VirtualHat t1_ise591d wrote on October 15, 2022 at 7:48 AM

Reply to [D] Could a ML model be used for Image Compression? by midasp

Short answer is yes (https://pub.towardsai.net/stable-diffusion-based-image-compresssion-6f1f0a399202).

VirtualHat t1_ir3tiey wrote on October 5, 2022 at 3:10 AM

Reply to [D] How do you go about hyperparameter tuning when network takes a long time to train? by twocupv60

Here are some options

Tune a smaller network, then apply the hyperparameters to the larger one and 'hope for the best'.
As others have said, train less, for example, 10 epochs rather than 100. I typically find this produces the wrong results though (the best performer is often poor early on)
For low dim (2d) perform a very coarse grid search (space samples an order of magnitude apart, maybe two), then use just the best model. This is often the best method as you don't want to overtune the hyperparameters.
For high dim, just use random search, then marginalize over all but one parameter using the mean of the best 5-runs. This works really well.
If the goal is often to compare two methods rather than to maximize the score, you can use other people's hyperparameters.
Baysian optimization is usually not worth the time. In small dims do grid search, in large do random search.
If you have the resources then train your models in parallel. This is a really easy way to make use of multiple GPUs if you have them.
In some cases you can perform early stopping for models which are clearly not working. I try not to do this though.
When I do HPS I'm doing it on another dataset than my main one. This helps make things quicker. I'm doing RL though, so it's a bit different I guess.

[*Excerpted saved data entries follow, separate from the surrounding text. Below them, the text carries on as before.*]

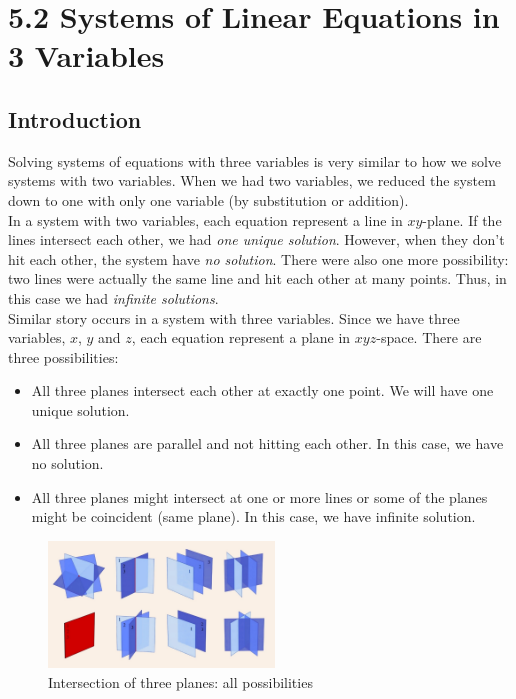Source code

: \chapter{5.2 Systems of Linear Equations in 3 Variables}
\section{Introduction}
Solving systems of equations with three variables is very similar to how we solve systems with two variables. When we had two variables, we reduced the system down to one with only one variable (by substitution or addition).\\
In a system with two variables, each equation represent a line in $xy$-plane. If the lines intersect each other, we had \textit{one unique solution}. However, when they don't hit each other, the system have \textit{no solution}. There were also one more possibility: two lines were actually the same line and hit each other at many points. Thus, in this case we had \textit{infinite solutions}.\\
Similar story occurs in a system with three variables. Since we have three variables, $x$, $y$ and $z$, each equation represent a plane in $xyz$-space. There are three possibilities:
%
\begin{itemize}
	\item All three planes intersect each other at exactly one point. We will have one unique solution.
	\item All three planes are parallel and not hitting each other. In this case, we have no solution.
	\item All three planes might intersect at one or more lines or some of the planes might be coincident (same plane). In this case, we have infinite solution.  
\end{itemize}
%
\begin{figure}[H]
 \includegraphics[width=6cm]{pics/planes.jpg}
 \centering
  \caption{Intersection of three planes: all possibilities}
  \label{fig:planes}
\end{figure}

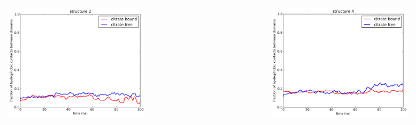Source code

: \documentclass[english]{beamer}
\begin{document}
\begin{frame}
\begin{columns}[t]
        \vspace{-4ex}
        \begin{figure}
            \includegraphics[width=0.85\textwidth]{figures/Complex_hydrophobic_core/hydrophobic_cont_structure2.pdf}  
        \end{figure}      
        \vspace{-5ex}
        \begin{figure}
            \includegraphics[width=0.85\textwidth]{figures/Complex_hydrophobic_core/hydrophobic_cont_structure4.pdf}  
        \end{figure}       

    \end{columns}   
    
\end{frame}       

\end{document}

VirtualHat t1_iquhpin wrote on October 3, 2022 at 4:33 AM

Reply to comment by rudimentarythoughts in [D] Is it worth attending Neurips 2022? by rudimentarythoughts

I'm not sure about other countries, but in Australia, I just searched for ML on Meetup.com, and found a group that frequently talks about NLP. You can always email the relevant lecturer at your local university, I'm sure they'd be glad to recommend a group to you.

VirtualHat t1_iql9ewk wrote on October 1, 2022 at 4:49 AM

Reply to [D] Is it worth attending Neurips 2022? by rudimentarythoughts

I haven't heard this talked about much, but I think reading groups are by far the best way to dip your toes into a research field. It's a chance to read some papers you might not normally read, as well as get to know some interesting people in the field.

In my experience, reading groups are typically very open to outsiders, especially if you have an interest in the field.

VirtualHat t1_iql9639 wrote on October 1, 2022 at 4:46 AM

Reply to [D] Is it worth attending Neurips 2022? by rudimentarythoughts

I'm heading to NeurIPS this year (with a paper), and I see it as an opportunity to network as well as promote my research. This is my first time, and so I'm also asking the same question if it's worth it or not.

If you end up going, I'd be really interested to get your thoughts in two-months time about your experience and if it ended up being worthwhile or not.